A person whom FINRA would not designate as a public arbitrator because of an affiliation under subparagraphs (3)–(7) shall not be designated as a public arbitrator for two calendar years after ending the affiliation.
For purposes of this rule, the term "revenue" shall not include mediation fees received by mediators who are also arbitrators, provided that the mediator acts in the capacity of a mediator and does not represent a party in the mediation.
* * * * *
Code of Arbitration Procedure for Industry Disputes
13100. Definitions
* * * * *
(u) Public Arbitrator
The term "public arbitrator" means a person who is otherwise qualified to serve as an arbitrator and:
(1) is not engaged in the conduct or activities described in paragraphs (p)(1)–(4);
(2) was not engaged in the conduct or activities described in paragraphs (p)(1)–(4) for a total of 20 years or more;
(3) is not an investment adviser, or associated with, including registered through, a mutual fund or hedge fund;
(4) is not an attorney, accountant, or other professional whose firm derived 10 percent or more of its annual revenue in the past two years from any persons or entities listed in paragraphs (p)(1)–(4);
(5) is not an attorney, accountant, or other professional whose firm derived $50,000 or more in annual revenue in the past two years from professional services rendered to any persons or entities listed in paragraph (p)(1) relating to any customer disputes concerning an investment account or transaction, including but not limited to, law firm fees, accounting firm fees, and consulting fees;
(6) is not employed by, and is not the spouse or an immediate family member of a person who is employed by, an entity that directly or indirectly controls, is controlled by, or is under common control with, any partnership, corporation, or other organization that is engaged in the securities business;
(7) is not a director or officer of, and is not the spouse or an immediate family member of a person who is a director or officer of, an entity that directly or indirectly controls, is controlled by, or is under common control with, any partnership, corporation, or other organization that is engaged in the securities business; and
(8) is not the spouse or an immediate family member of a person who is engaged in the conduct or activities described in paragraphs (p)(1)–(4). For purposes of this rule, the term immediate family member means:
(A) a person's parent, stepparent, child, or stepchild;
(B) a member of a person's household;
(C) an individual to whom a person provides financial support of more than 50 percent of his or her annual income; or
(D) a person who is claimed as a dependent for federal income tax purposes.

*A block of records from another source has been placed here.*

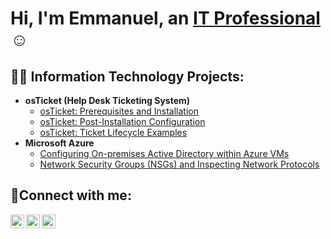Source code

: <h1>Hi, I'm Emmanuel, an <a href="https://linkedin.com/in/emmanuel-jarrett">IT Professional</a>☺</h1>

<h2>👨‍💻 Information Technology Projects:</h2>

- <b>osTicket (Help Desk Ticketing System)</b>
  - [osTicket: Prerequisites and Installation](https://github.com/emmanueljarrett/osticket-prereqs)
  - [osTicket: Post-Installation Configuration](https://github.com/emmanueljarrett/post-install-config)
  - [osTicket: Ticket Lifecycle Examples](https://github.com/emmanueljarrett/ticket-lifecycle)
- <b>Microsoft Azure</b>
  - [Configuring On-premises Active Directory within Azure VMs](https://github.com/emmanueljarrett/configure-ad)
  - [Network Security Groups (NSGs) and Inspecting Network Protocols](https://github.com/emmanueljarrett/azure-network-protocols)

<h2>🤳Connect with me:</h2>

[<img align="left" alt="Josh | Twitter" width="22px" src="https://cdn.jsdelivr.net/npm/simple-icons@v3/icons/twitter.svg" />][twitter]
[<img align="left" alt="Josh | LinkedIn" width="22px" src="https://cdn.jsdelivr.net/npm/simple-icons@v3/icons/linkedin.svg" />][linkedin]
[<img align="left" alt="Josh | Instagram" width="22px" src="https://cdn.jsdelivr.net/npm/simple-icons@v3/icons/instagram.svg" />][instagram]

[twitter]: https://twitter.com/Josh
[instagram]: https://www.instagram.com/Josh
[linkedin]: https://linkedin.com/in/Josh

A person whom FINRA would not designate as a public arbitrator because of an affiliation under subparagraphs (3)–(7) shall not be designated as a public arbitrator for two calendar years after ending the affiliation.
For purposes of this rule, the term "revenue" shall not include mediation fees received by mediators who are also arbitrators, provided that the mediator acts in the capacity of a mediator and does not represent a party in the mediation.